Today we learn of a second CIA report that won’t be delivered until after November 2, this one assessing whether or not Chimpy’s War on Iraq has made us more or less safe.
American intelligence agencies are drafting a report that could address whether the Iraq war has increased or decreased the foreign terrorist threat to the United States, but it will not be completed before Election Day, according to senior government officials.
In an internal memorandum sent to the White House in August, the C.I.A. declined to take a position on whether overthrowing Saddam Hussein had made America “safer,” the officials said. Spokesmen for the C.I.A. and the White House said that stance reflected the agency’s unwillingness to become involved in policy judgments.
But in that memorandum, administration officials acknowledged, the agency proposed “factual corrections” to assertions included in a draft fact sheet prepared by the White House titled “America Is Safer Without Saddam Hussein.”
The assertions to which the C.I.A. recommended changes were included under headings that described Mr. Hussein as “a major obstacle” to political reform in the Middle East and said he “maintained ties to terrorists and terrorist organizations.”

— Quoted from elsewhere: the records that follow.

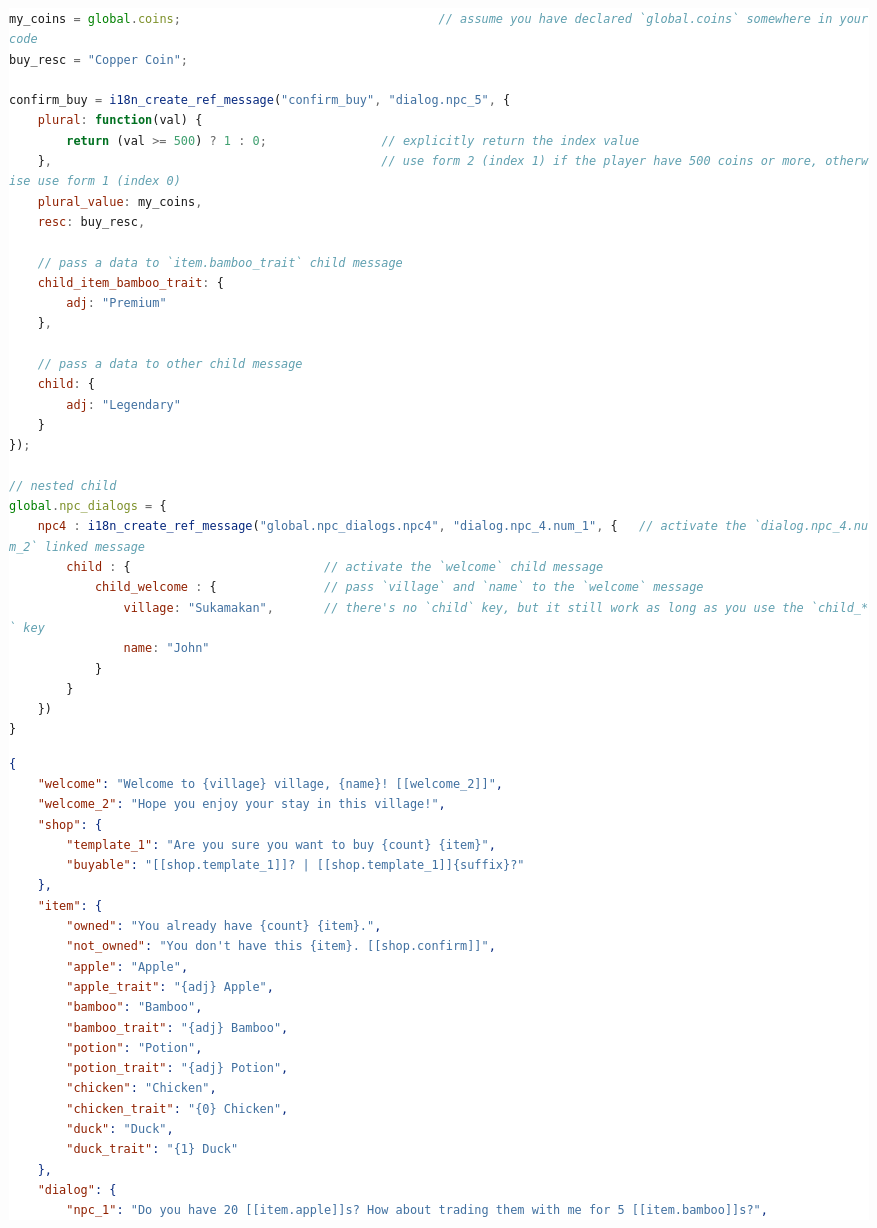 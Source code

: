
 ```js [Create Event]
my_coins = global.coins;                                    // assume you have declared `global.coins` somewhere in your code
buy_resc = "Copper Coin";

confirm_buy = i18n_create_ref_message("confirm_buy", "dialog.npc_5", {
	plural: function(val) {
		return (val >= 500) ? 1 : 0;                // explicitly return the index value
	},                                              // use form 2 (index 1) if the player have 500 coins or more, otherwise use form 1 (index 0)
	plural_value: my_coins,
	resc: buy_resc,
	
    // pass a data to `item.bamboo_trait` child message
	child_item_bamboo_trait: {
		adj: "Premium"
	},
	
    // pass a data to other child message
	child: {
		adj: "Legendary"
	}
});

// nested child
global.npc_dialogs = {
    npc4 : i18n_create_ref_message("global.npc_dialogs.npc4", "dialog.npc_4.num_1", {   // activate the `dialog.npc_4.num_2` linked message
        child : {                           // activate the `welcome` child message
			child_welcome : {               // pass `village` and `name` to the `welcome` message 
                village: "Sukamakan",       // there's no `child` key, but it still work as long as you use the `child_*` key
                name: "John"
            }
		}
    })
}
```

```json [en.json]
{
    "welcome": "Welcome to {village} village, {name}! [[welcome_2]]",
    "welcome_2": "Hope you enjoy your stay in this village!",
    "shop": {
        "template_1": "Are you sure you want to buy {count} {item}",
        "buyable": "[[shop.template_1]]? | [[shop.template_1]]{suffix}?"
    },
    "item": {
        "owned": "You already have {count} {item}.",
        "not_owned": "You don't have this {item}. [[shop.confirm]]",
        "apple": "Apple",
        "apple_trait": "{adj} Apple",
        "bamboo": "Bamboo",
        "bamboo_trait": "{adj} Bamboo",
        "potion": "Potion",
        "potion_trait": "{adj} Potion",
        "chicken": "Chicken",
        "chicken_trait": "{0} Chicken",
        "duck": "Duck",
        "duck_trait": "{1} Duck"
    },
    "dialog": {
        "npc_1": "Do you have 20 [[item.apple]]s? How about trading them with me for 5 [[item.bamboo]]s?",
```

The C.I.A. memorandum to the White House was sent in August in response to the draft fact sheet. “We are not commenting on the policy judgments or conclusions in the fact sheet,” the agency said in the response, according to an administration official.
Among the “factual corrections” contained in the document were a recommendation that Mr. Hussein be described as “an obstacle” to reform in the Middle East rather than “a major obstacle,” as he had been called by the White House, the official said. A second factual correction was to make “more general” statements about Mr. Hussein’s ties to Palestinian terrorist organizations and the Jordanian terrorist Abu Musab al-Zarqawi that had been used to substantiate the White House assertion that Mr. Hussein “maintained ties to terrorists and terrorist organizations,” the administration official said.
The White House fact sheet was never released, but a copy was obtained by The New York Times. A White House spokesman, Sean McCormack, said the decision not to release it had nothing to do with the C.I.A.’s comments. A spokesman for the agency described its handling of the fact sheet as routine.